Exercise goal: Leaving pictures aside, restate exactly the lines of the data below, from the first one through the line that contains "3. - **只读**：常量区，代码区。".

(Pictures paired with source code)
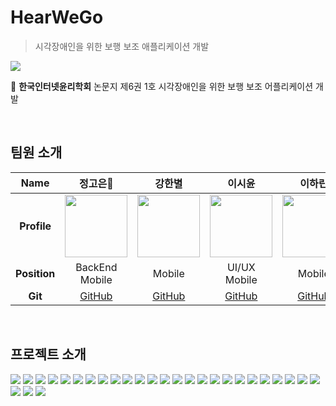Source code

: # HearWeGo
> 시각장애인을 위한 보행 보조 애플리케이션 개발

![](./assets/hearwego_main.jpg)

📑 **한국인터넷윤리학회** 논문지 제6권 1호 시각장애인을 위한 보행 보조 어플리케이션 개발

<br/>

## 팀원 소개 

|   **Name**   |               정고은👑                 |                강한별                |                  이시윤                   |               이하린                | 
| :----------: | :-----------------------------------: | :----------------------------------: | :---------------------------------------: | :---------------------------------: | 
| **Profile**  |  <img src="https://avatars.githubusercontent.com/u/88069781?v=4" width="100" height="100"/>   |  <img src="https://avatars.githubusercontent.com/u/45020613?v=4" width="100" height="100"/>  |    <img src="https://avatars.githubusercontent.com/u/66191139?v=4" width="100" height="100"/>     | <img src="https://avatars.githubusercontent.com/u/62701446?v=4" width="100" height="100"/>  |
| **Position** |          BackEnd <br/> Mobile         |          Mobile           |           UI/UX <br/> Mobile        |        Mobile         |
|   **Git**    | [GitHub](https://github.com/goeun9795) | [GitHub](https://github.com/zada8) | [GitHub](https://github.com/cyunlee) | [GitHub](https://github.com/harinplz) |

<br/>

## 프로젝트 소개

![](./assets/003.jpg)
![](./assets/005.jpg)
![](./assets/007.jpg)
![](./assets/008.jpg)
![](./assets/009.jpg)
![](./assets/010.jpg)
![](./assets/011.jpg)
![](./assets/012.jpg)
![](./assets/013.jpg)
![](./assets/014.jpg)
![](./assets/015.jpg)
![](./assets/016.jpg)
![](./assets/017.jpg)
![](./assets/018.jpg)
![](./assets/019.jpg)
![](./assets/020.jpg)
![](./assets/021.jpg)
![](./assets/022.jpg)
![](./assets/023.jpg)
![](./assets/024.jpg)
![](./assets/025.jpg)
![](./assets/026.jpg)
![](./assets/027.jpg)
![](./assets/028.jpg)
![](./assets/029.jpg)
![](./assets/030.jpg)
![](./assets/031.jpg)
![](./assets/037.jpg)
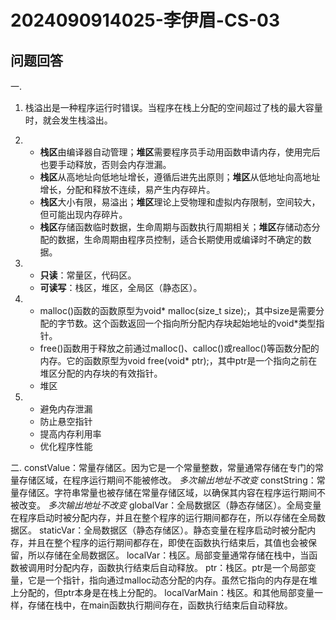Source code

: # 2024090914025-李伊眉-CS-03
## 问题回答
一.
1. 栈溢出是一种程序运行时错误。当程序在栈上分配的空间超过了栈的最大容量时，就会发生栈溢出。

2. - **栈区**由编译器自动管理；**堆区**需要程序员手动用函数申请内存，使用完后也要手动释放，否则会内存泄漏。
   - **栈区**从高地址向低地址增长，遵循后进先出原则；**堆区**从低地址向高地址增长，分配和释放不连续，易产生内存碎片。
   - **栈区**大小有限，易溢出；**堆区**理论上受物理和虚拟内存限制，空间较大，但可能出现内存碎片。
   - **栈区**存储函数临时数据，生命周期与函数执行周期相关；**堆区**存储动态分配的数据，生命周期由程序员控制，适合长期使用或编译时不确定的数据。

3. - **只读**：常量区，代码区。
   - **可读写**：栈区，堆区，全局区（静态区）。

4. - malloc()函数的函数原型为void* malloc(size_t size);，其中size是需要分配的字节数。这个函数返回一个指向所分配内存块起始地址的void*类型指针。
   - free()函数用于释放之前通过malloc()、calloc()或realloc()等函数分配的内存。它的函数原型为void free(void* ptr);，其中ptr是一个指向之前在堆区分配的内存块的有效指针。
   - 堆区

5. - 避免内存泄漏
   - 防止悬空指针
   - 提高内存利用率
   - 优化程序性能

二.
constValue：常量存储区。因为它是一个常量整数，常量通常存储在专门的常量存储区域，在程序运行期间不能被修改。
*多次输出地址不改变*
constString：常量存储区。字符串常量也被存储在常量存储区域，以确保其内容在程序运行期间不被改变。
*多次输出地址不改变*
globalVar：全局数据区（静态存储区）。全局变量在程序启动时被分配内存，并且在整个程序的运行期间都存在，所以存储在全局数据区。
staticVar：全局数据区（静态存储区）。静态变量在程序启动时被分配内存，并且在整个程序的运行期间都存在，即使在函数执行结束后，其值也会被保留，所以存储在全局数据区。
localVar：栈区。局部变量通常存储在栈中，当函数被调用时分配内存，函数执行结束后自动释放。
ptr：栈区。ptr是一个局部变量，它是一个指针，指向通过malloc动态分配的内存。虽然它指向的内存是在堆上分配的，但ptr本身是在栈上分配的。
localVarMain：栈区。和其他局部变量一样，存储在栈中，在main函数执行期间存在，函数执行结束后自动释放。
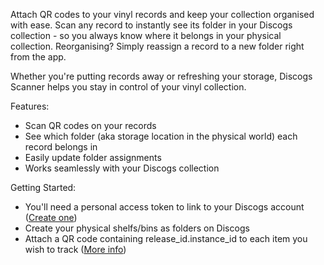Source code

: Attach QR codes to your vinyl records and keep your collection organised with ease. Scan any record to instantly see its folder in your Discogs collection - so you always know where it belongs in your physical collection. Reorganising? Simply reassign a record to a new folder right from the app.

Whether you're putting records away or refreshing your storage, Discogs Scanner helps you stay in control of your vinyl collection.

Features:
- Scan QR codes on your records
- See which folder (aka storage location in the physical world) each record belongs in
- Easily update folder assignments
- Works seamlessly with your Discogs collection

Getting Started:
- You'll need a personal access token to link to your Discogs account ([Create one](https://www.discogs.com/settings/developers))
- Create your physical shelfs/bins as folders on Discogs
- Attach a QR code containing release_id.instance_id to each item you wish to track ([More info](QR_data.html))
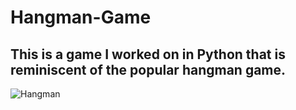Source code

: # Hangman-Game


## This is a game I worked on in Python that is reminiscent of the popular hangman game.





![Hangman](https://github.com/Epicskylegend/Hangman-Game/assets/85533331/b5a9759d-117a-4e76-83b2-52ae24a2f172)
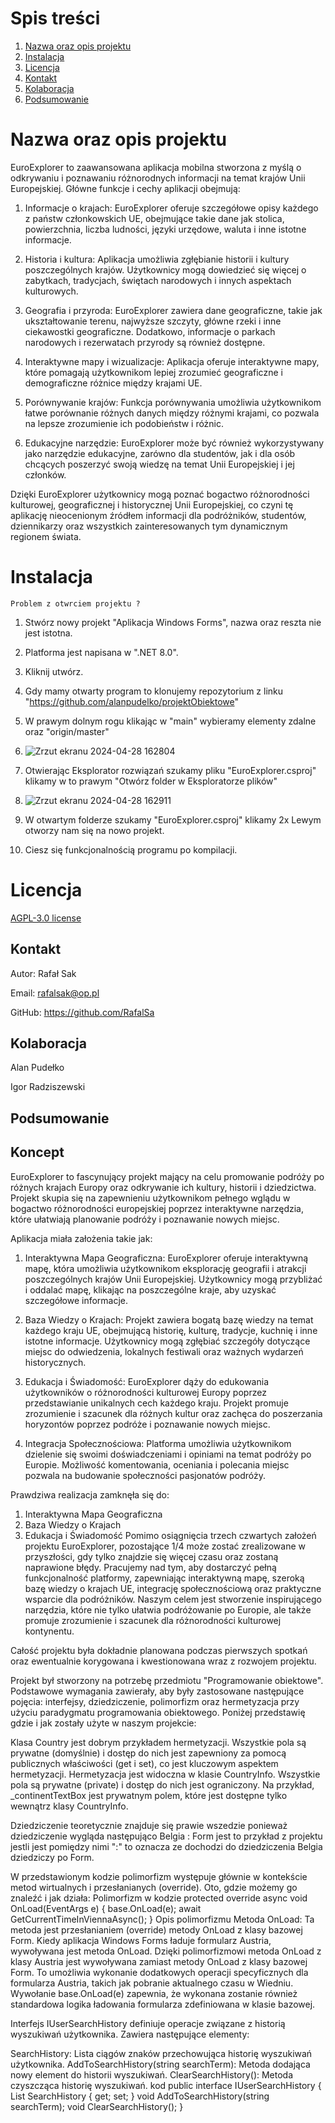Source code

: # Spis treści
1. [Nazwa oraz opis projektu](#nazwa-oraz-opis-projektu)
2. [Instalacja](#instalacja)
3. [Licencja](#licencja)
4. [Kontakt](#kontakt)
5. [Kolaboracja](#kolaboracja)
6. [Podsumowanie](#podsumowanie)


# Nazwa oraz opis projektu
EuroExplorer to zaawansowana aplikacja mobilna stworzona z myślą o odkrywaniu i poznawaniu różnorodnych informacji na temat krajów Unii Europejskiej. Główne funkcje i cechy aplikacji obejmują:

1. Informacje o krajach: EuroExplorer oferuje szczegółowe opisy każdego z państw członkowskich UE, obejmujące takie dane jak stolica, powierzchnia, liczba ludności, języki urzędowe, waluta i inne istotne informacje.

2. Historia i kultura: Aplikacja umożliwia zgłębianie historii i kultury poszczególnych krajów. Użytkownicy mogą dowiedzieć się więcej o zabytkach, tradycjach, świętach narodowych i innych aspektach kulturowych.

3. Geografia i przyroda: EuroExplorer zawiera dane geograficzne, takie jak ukształtowanie terenu, najwyższe szczyty, główne rzeki i inne ciekawostki geograficzne. Dodatkowo, informacje o parkach narodowych i rezerwatach przyrody są również dostępne.

4. Interaktywne mapy i wizualizacje: Aplikacja oferuje interaktywne mapy, które pomagają użytkownikom lepiej zrozumieć geograficzne i demograficzne różnice między krajami UE.

5. Porównywanie krajów: Funkcja porównywania umożliwia użytkownikom łatwe porównanie różnych danych między różnymi krajami, co pozwala na lepsze zrozumienie ich podobieństw i różnic.

6. Edukacyjne narzędzie: EuroExplorer może być również wykorzystywany jako narzędzie edukacyjne, zarówno dla studentów, jak i dla osób chcących poszerzyć swoją wiedzę na temat Unii Europejskiej i jej członków.

Dzięki EuroExplorer użytkownicy mogą poznać bogactwo różnorodności kulturowej, geograficznej i historycznej Unii Europejskiej, co czyni tę aplikację nieocenionym źródłem informacji dla podróżników, studentów, dziennikarzy oraz wszystkich zainteresowanych tym dynamicznym regionem świata.
  
  # Instalacja
    Problem z otwrciem projektu ?
    
1. Stwórz nowy projekt "Aplikacja Windows Forms", nazwa oraz reszta nie jest istotna.
2. Platforma jest napisana w ".NET 8.0".
3. Kliknij utwórz.
4. Gdy mamy otwarty program to klonujemy repozytorium z linku "https://github.com/alanpudelko/projektObiektowe"
5. W prawym dolnym rogu klikając w "main" wybieramy elementy zdalne oraz "origin/master"
6. ![Zrzut ekranu 2024-04-28 162804](https://github.com/alanpudelko/projektObiektowe/assets/105422613/06fc604a-fe0a-43b2-b108-5c3d9b66de2f)

7. Otwierając Eksplorator rozwiązań szukamy pliku "EuroExplorer.csproj" klikamy w to prawym "Otwórz folder w Eksploratorze plików"
8. ![Zrzut ekranu 2024-04-28 162911](https://github.com/alanpudelko/projektObiektowe/assets/105422613/1597234a-e3dd-4dff-a92c-a01a6dcfa39a)

9. W otwartym folderze szukamy "EuroExplorer.csproj" klikamy 2x Lewym otworzy nam się na nowo projekt.
10. Ciesz się funkcjonalnością programu po kompilacji.

# Licencja
[AGPL-3.0 license](https://github.com/alanpudelko/projektObiektowe/tree/master?tab=AGPL-3.0-1-ov-file)

## Kontakt

Autor: Rafał Sak

Email: rafalsak@op.pl

GitHub: https://github.com/RafalSa

## Kolaboracja

Alan Pudełko

Igor Radziszewski

## Podsumowanie
## Koncept
EuroExplorer to fascynujący projekt mający na celu promowanie podróży po różnych krajach Europy oraz odkrywanie ich kultury, historii i dziedzictwa. Projekt skupia się na zapewnieniu użytkownikom pełnego wglądu w bogactwo różnorodności europejskiej poprzez interaktywne narzędzia, które ułatwiają planowanie podróży i poznawanie nowych miejsc.

Aplikacja miała założenia takie jak:
1. Interaktywna Mapa Geograficzna: EuroExplorer oferuje interaktywną mapę, która umożliwia użytkownikom eksplorację geografii i atrakcji poszczególnych krajów Unii Europejskiej. Użytkownicy mogą przybliżać i oddalać mapę, klikając na poszczególne kraje, aby uzyskać szczegółowe informacje.

2. Baza Wiedzy o Krajach: Projekt zawiera bogatą bazę wiedzy na temat każdego kraju UE, obejmującą historię, kulturę, tradycje, kuchnię i inne istotne informacje. Użytkownicy mogą zgłębiać szczegóły dotyczące miejsc do odwiedzenia, lokalnych festiwali oraz ważnych wydarzeń historycznych.

3. Edukacja i Świadomość: EuroExplorer dąży do edukowania użytkowników o różnorodności kulturowej Europy poprzez przedstawianie unikalnych cech każdego kraju. Projekt promuje zrozumienie i szacunek dla różnych kultur oraz zachęca do poszerzania horyzontów poprzez podróże i poznawanie nowych miejsc.

4. Integracja Społecznościowa: Platforma umożliwia użytkownikom dzielenie się swoimi doświadczeniami i opiniami na temat podróży po Europie. Możliwość komentowania, oceniania i polecania miejsc pozwala na budowanie społeczności pasjonatów podróży.

Prawdziwa realizacja zamknęła się do:
1. Interaktywna Mapa Geograficzna
2. Baza Wiedzy o Krajach
3. Edukacja i Świadomość
Pomimo osiągnięcia trzech czwartych założeń projektu EuroExplorer, pozostające 1/4 może zostać zrealizowane w przyszłości, gdy tylko znajdzie się więcej czasu oraz zostaną naprawione błędy. Pracujemy nad tym, aby dostarczyć pełną funkcjonalność platformy, zapewniając interaktywną mapę, szeroką bazę wiedzy o krajach UE, integrację społecznościową oraz praktyczne wsparcie dla podróżników. Naszym celem jest stworzenie inspirującego narzędzia, które nie tylko ułatwia podróżowanie po Europie, ale także promuje zrozumienie i szacunek dla różnorodności kulturowej kontynentu.

Całość projektu była dokładnie planowana podczas pierwszych spotkań oraz ewentualnie korygowana i kwestionowana wraz z rozwojem projektu.

Projekt był stworzony na potrzebę przedmiotu "Programowanie obiektowe". Podstawowe wymagania zawierały, aby były zastosowane następujące pojęcia: interfejsy, dziedziczenie, polimorfizm oraz hermetyzacja przy użyciu paradygmatu programowania obiektowego. Poniżej przedstawię gdzie i jak zostały użyte w naszym projekcie:

Klasa Country jest dobrym przykładem hermetyzacji. Wszystkie pola są prywatne (domyślnie) i dostęp do nich jest zapewniony za pomocą publicznych właściwości (get i set), co jest kluczowym aspektem hermetyzacji.
Hermetyzacja jest widoczna w klasie CountryInfo. Wszystkie pola są prywatne (private) i dostęp do nich jest ograniczony. Na przykład, _continentTextBox jest prywatnym polem, które jest dostępne tylko wewnątrz klasy CountryInfo.  

Dziedziczenie teoretycznie znajduje się prawie wszedzie ponieważ dziedziczenie wygląda następująco Belgia : Form jest to przykład z projektu jestli jest pomiędzy nimi ":" to oznacza ze dochodzi do dziedziczenia Belgia dziedziczy po Form.

W przedstawionym kodzie polimorfizm występuje głównie w kontekście metod wirtualnych i przesłanianych (override). Oto, gdzie możemy go znaleźć i jak działa:
Polimorfizm w kodzie
protected override async void OnLoad(EventArgs e)
{
    base.OnLoad(e);
    await GetCurrentTimeInViennaAsync();
}
Opis polimorfizmu
Metoda OnLoad:
Ta metoda jest przesłanianiem (override) metody OnLoad z klasy bazowej Form. Kiedy aplikacja Windows Forms ładuje formularz Austria, wywoływana jest metoda OnLoad. Dzięki polimorfizmowi metoda OnLoad z klasy Austria jest wywoływana zamiast metody OnLoad z klasy bazowej Form. To umożliwia wykonanie dodatkowych operacji specyficznych dla formularza Austria, takich jak pobranie aktualnego czasu w Wiedniu.
Wywołanie base.OnLoad(e) zapewnia, że wykonana zostanie również standardowa logika ładowania formularza zdefiniowana w klasie bazowej.

Interfejs IUserSearchHistory definiuje operacje związane z historią wyszukiwań użytkownika. Zawiera następujące elementy:

SearchHistory: Lista ciągów znaków przechowująca historię wyszukiwań użytkownika.
AddToSearchHistory(string searchTerm): Metoda dodająca nowy element do historii wyszukiwań.
ClearSearchHistory(): Metoda czyszcząca historię wyszukiwań.
kod
public interface IUserSearchHistory
{
    List<string> SearchHistory { get; set; }
    void AddToSearchHistory(string searchTerm);
    void ClearSearchHistory();
}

Answer section:
Source code

: # HearWeGo
> 시각장애인을 위한 보행 보조 애플리케이션 개발

![](./assets/hearwego_main.jpg)

📑 **한국인터넷윤리학회** 논문지 제6권 1호 시각장애인을 위한 보행 보조 어플리케이션 개발

<br/>

## 팀원 소개 

|   **Name**   |               정고은👑                 |                강한별                |                  이시윤                   |               이하린                | 
| :----------: | :-----------------------------------: | :----------------------------------: | :---------------------------------------: | :---------------------------------: | 
| **Profile**  |  <img src="https://avatars.githubusercontent.com/u/88069781?v=4" width="100" height="100"/>   |  <img src="https://avatars.githubusercontent.com/u/45020613?v=4" width="100" height="100"/>  |    <img src="https://avatars.githubusercontent.com/u/66191139?v=4" width="100" height="100"/>     | <img src="https://avatars.githubusercontent.com/u/62701446?v=4" width="100" height="100"/>  |
| **Position** |          BackEnd <br/> Mobile         |          Mobile           |           UI/UX <br/> Mobile        |        Mobile         |
|   **Git**    | [GitHub](https://github.com/goeun9795) | [GitHub](https://github.com/zada8) | [GitHub](https://github.com/cyunlee) | [GitHub](https://github.com/harinplz) |

<br/>

## 프로젝트 소개

![](./assets/003.jpg)
![](./assets/005.jpg)
![](./assets/007.jpg)
![](./assets/008.jpg)
![](./assets/009.jpg)
![](./assets/010.jpg)
![](./assets/011.jpg)
![](./assets/012.jpg)
![](./assets/013.jpg)
![](./assets/014.jpg)
![](./assets/015.jpg)
![](./assets/016.jpg)
![](./assets/017.jpg)
![](./assets/018.jpg)
![](./assets/019.jpg)
![](./assets/020.jpg)
![](./assets/021.jpg)
![](./assets/022.jpg)
![](./assets/023.jpg)
![](./assets/024.jpg)
![](./assets/025.jpg)
![](./assets/026.jpg)
![](./assets/027.jpg)
![](./assets/028.jpg)
![](./assets/029.jpg)
![](./assets/030.jpg)
![](./assets/031.jpg)
![](./assets/037.jpg)
Source code

: # 2024090914025-李伊眉-CS-03
## 问题回答
一.
1. 栈溢出是一种程序运行时错误。当程序在栈上分配的空间超过了栈的最大容量时，就会发生栈溢出。

2. - **栈区**由编译器自动管理；**堆区**需要程序员手动用函数申请内存，使用完后也要手动释放，否则会内存泄漏。
   - **栈区**从高地址向低地址增长，遵循后进先出原则；**堆区**从低地址向高地址增长，分配和释放不连续，易产生内存碎片。
   - **栈区**大小有限，易溢出；**堆区**理论上受物理和虚拟内存限制，空间较大，但可能出现内存碎片。
   - **栈区**存储函数临时数据，生命周期与函数执行周期相关；**堆区**存储动态分配的数据，生命周期由程序员控制，适合长期使用或编译时不确定的数据。

3. - **只读**：常量区，代码区。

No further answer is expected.